I made something very similar based on your design.

Great work getting the paper neg to come out looking so good!

pound
20-Oct-2020, 23:10
Hey, I didn't know you were on this forum. I really enjoyed your dark box build.
I made something very similar based on your design.

Great work getting the paper neg to come out looking so good!

Thank you. Been around here for a whule but only get to do youtube videos to share my experiments on film photography. Good to hear abt the darkbox build. The suitcase design definitely save more space when in storage especially people like me who stay in apartments.

Drew Bedo
24-Oct-2020, 05:48
Nicely done.

Space is at a premium? Why not build one from nice wood (Mahogany, Walnut, Cocobolo) and use it as a coffee table when at home?

Fr. Mark
4-Dec-2020, 15:36
He put up a third video on a trapdoor type shutter, opened by a string and closed by rubber bands, commenting that this might not work so well if it wasn't on an 8kg lens!

Tin Can
4-Dec-2020, 16:03
For some reason I never get youtube updates from anybody, despite subscribing to many

I don't see Pound's shutter and just looked at his many vids

I saw a cool self shutter on a big wet plate rig

Reach out with a stick and trip it




He put up a third video on a trapdoor type shutter, opened by a string and closed by rubber bands, commenting that this might not work so well if it wasn't on an 8kg lens!

Two23
4-Dec-2020, 16:57
This is spectacular!


Kent in SD

pound
13-Dec-2020, 05:45
For some reason I never get youtube updates from anybody, despite subscribing to many

I don't see Pound's shutter and just looked at his many vids

I saw a cool self shutter on a big wet plate rig

Reach out with a stick and trip it

oh, next to the subscribed button in any channel page there is a bell icon (notification icon). Only if you click on it, then you will check notifications about updates from the youtube channel.
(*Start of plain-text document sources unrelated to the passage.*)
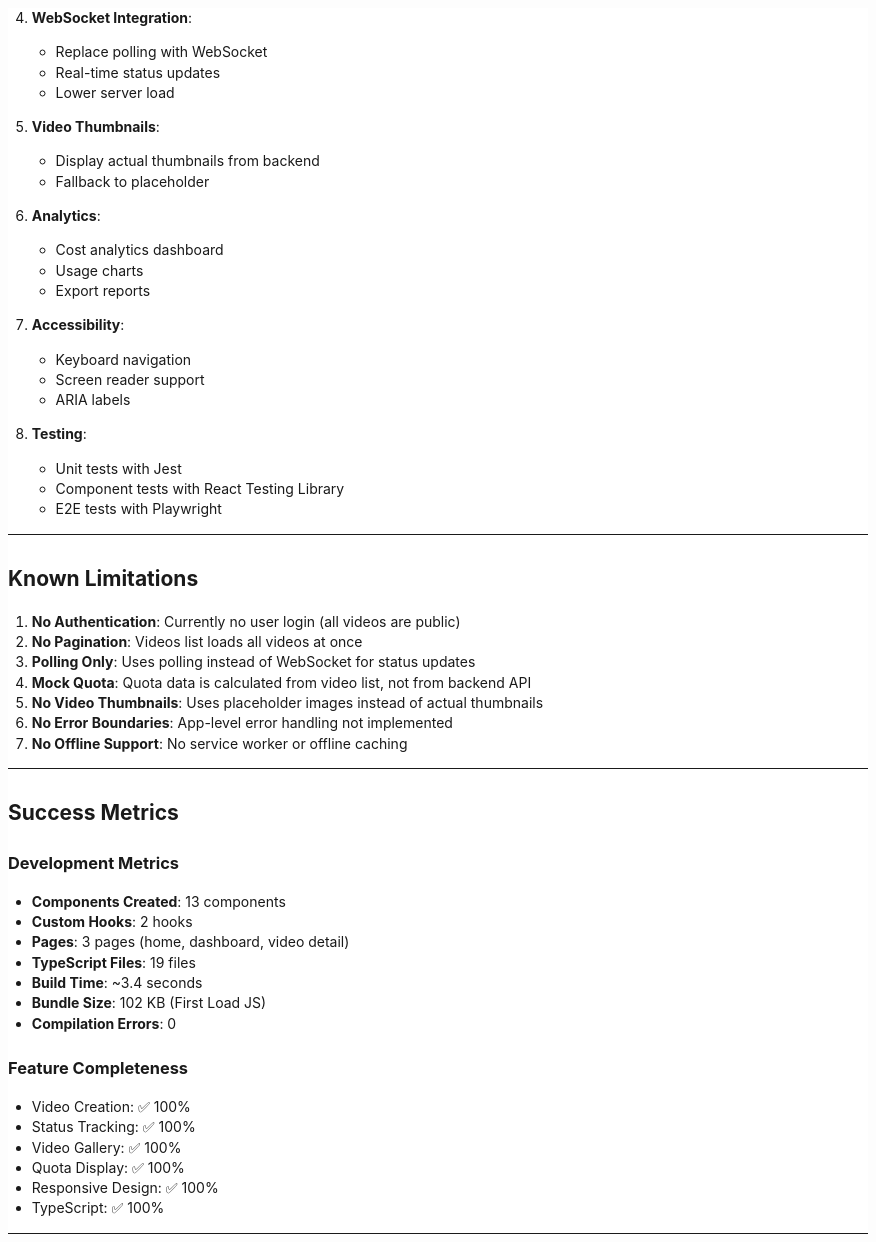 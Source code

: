 4. **WebSocket Integration**:
   - Replace polling with WebSocket
   - Real-time status updates
   - Lower server load

5. **Video Thumbnails**:
   - Display actual thumbnails from backend
   - Fallback to placeholder

6. **Analytics**:
   - Cost analytics dashboard
   - Usage charts
   - Export reports

7. **Accessibility**:
   - Keyboard navigation
   - Screen reader support
   - ARIA labels

8. **Testing**:
   - Unit tests with Jest
   - Component tests with React Testing Library
   - E2E tests with Playwright

---

## Known Limitations

1. **No Authentication**: Currently no user login (all videos are public)
2. **No Pagination**: Videos list loads all videos at once
3. **Polling Only**: Uses polling instead of WebSocket for status updates
4. **Mock Quota**: Quota data is calculated from video list, not from backend API
5. **No Video Thumbnails**: Uses placeholder images instead of actual thumbnails
6. **No Error Boundaries**: App-level error handling not implemented
7. **No Offline Support**: No service worker or offline caching

---

## Success Metrics

### Development Metrics

- **Components Created**: 13 components
- **Custom Hooks**: 2 hooks
- **Pages**: 3 pages (home, dashboard, video detail)
- **TypeScript Files**: 19 files
- **Build Time**: ~3.4 seconds
- **Bundle Size**: 102 KB (First Load JS)
- **Compilation Errors**: 0

### Feature Completeness

- Video Creation: ✅ 100%
- Status Tracking: ✅ 100%
- Video Gallery: ✅ 100%
- Quota Display: ✅ 100%
- Responsive Design: ✅ 100%
- TypeScript: ✅ 100%

---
Thank for watching and leaving a comment.

Tin Can
13-Dec-2020, 05:56
Pound, good advice and I do ring the bell, maybe I broke the bell with too many strikes!


oh, next to the subscribed button in any channel page there is a bell icon (notification icon). Only if you click on it, then you will check notifications about updates from the youtube channel.

Thank for watching and leaving a comment.

analogisnotdead
23-May-2022, 09:46
I saw your video on this! Great work, always appreciate some good DIY stuff.

pound
29-May-2022, 04:41
I saw your video on this! Great work, always appreciate some good DIY stuff.

thank you! i need to work on building another one again.